Incarna questa dialettica, piena di dubbi e tormenti personali, lo scontro tra un anziano allevatore, Virginio (José Calcina) che vive con l’energica moglie Sisa (Luisa Quispe) in una modesta fattoria sull’altipiano, e il nipote amato, a sua volta assai affezionato Clever (Santos Choque), in arrivo dalla città per tentare di convincere il solitario patriarca a seguirlo. Portare ogni giorno al pascolo le decine di lama che possiede è una fatica ormai insormontabile per la sua età e le sempre più precarie condizioni di salute; accanto a questo nel film si affaccia con forza il tema della siccità (non piove da quelle parti da un anno e mezzo) che sempre più affligge la regione, declinazione del più complessivo cambiamento climatico globale, che rende quasi impossibile continuare a vivere lì. Due generazioni giocano così il loro conflitto tra una modernità ragionevole ma anche impersonale, troppo lontana da chi ne diffida avendo sposato fin dalla nascita modelli lontani, e una vita legata a credenze ancestrali e stili di vita rifiutati dalla stessa evoluzione della natura, pure indotta da vari errori dell’uomo nel suo modo di rapportarsi ad essa.

Perché se per gli indiani Quechua l’uomo e la natura sono una cosa sola, un’entità quasi inscindibile, il rigore della sua esistenza ha raggiunto un’intensità ormai insopportabile anche per il granitico Virginio.
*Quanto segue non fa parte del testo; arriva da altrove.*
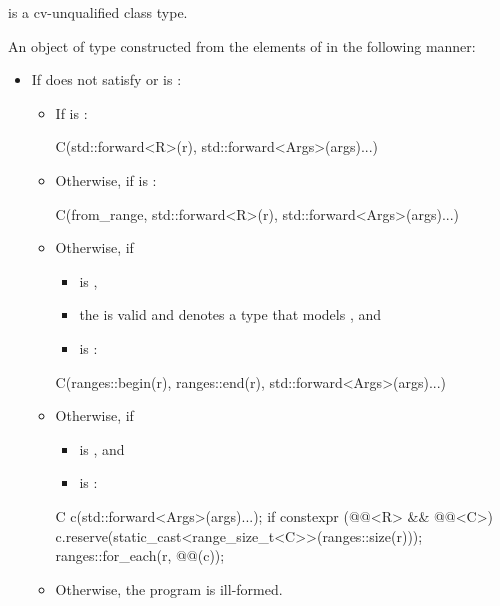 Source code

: \begin{itemdescr}
\pnum
\mandates
{} is a cv-unqualified class type.

\pnum
\returns
An object of type 
constructed from the elements of  in the following manner:
\begin{itemize}
\item
If  does not satisfy  or
is :
\begin{itemize}
\item
If  is :
\begin{codeblock}
C(std::forward<R>(r), std::forward<Args>(args)...)
\end{codeblock}
\item
Otherwise, if
is :
\begin{codeblock}
C(from_range, std::forward<R>(r), std::forward<Args>(args)...)
\end{codeblock}
\item
Otherwise, if
\begin{itemize}
\item
{} is ,
\item
the 
is valid and denotes a type that models
, and
\item
{}
is :
\end{itemize}
\begin{codeblock}
C(ranges::begin(r), ranges::end(r), std::forward<Args>(args)...)
\end{codeblock}
\item
Otherwise, if
\begin{itemize}
\item
{} is , and
\item
{} is :
\end{itemize}
\begin{codeblock}
C c(std::forward<Args>(args)...);
if constexpr (@@<R> && @@<C>)
  c.reserve(static_cast<range_size_t<C>>(ranges::size(r)));
ranges::for_each(r, @@(c));
\end{codeblock}
\item
Otherwise, the program is ill-formed.
\end{itemize}


\end{itemize}
\end{itemdescr}
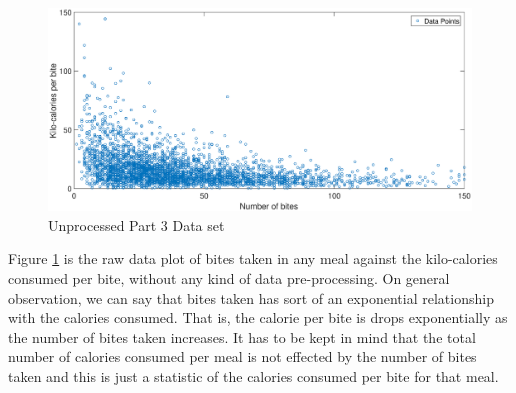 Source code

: \documentclass[12pt]{article}
\begin{document}
\begin{figure}[b!]
\centering
	\includegraphics[width=\textwidth]{dataC}
	\caption{Unprocessed Part 3 Data set }
	\label{fig:unproc}
\end{figure}
\noindent
Figure \ref{fig:unproc} is the raw data plot of bites taken in any meal against the kilo-calories consumed per bite, without any kind of data pre-processing. On general observation, we can say that bites taken has sort of an exponential relationship with the calories consumed. That is, the calorie per bite is drops exponentially as the number of bites taken increases. It has to be kept in mind that the total number of calories consumed per meal is not effected by the number of bites taken and this is just a statistic of the calories consumed per bite for that meal. \\
\end{document}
E l’apparato visivo del film, esaltato dal vasto, splendido deserto incorniciato in lontananza dalle montagne andine e da un cielo azzurro e terso (ben ripreso dall’ottima fotografa argentina Barbara Alvarez), si delinea subito come fondamentale anche per il contenuto e la forma del racconto, che tanto gioca sui silenzi, sugli sguardi significanti dei protagonisti, impersonati, nel caso dei due anziani, da attori non professionisti molto espressivi. Dice Loyaza: “Le immagini sono molto più facili per me delle parole: avevo le idee così chiare su come doveva apparire il film che ne ho disegnato tutto lo storyboard”. 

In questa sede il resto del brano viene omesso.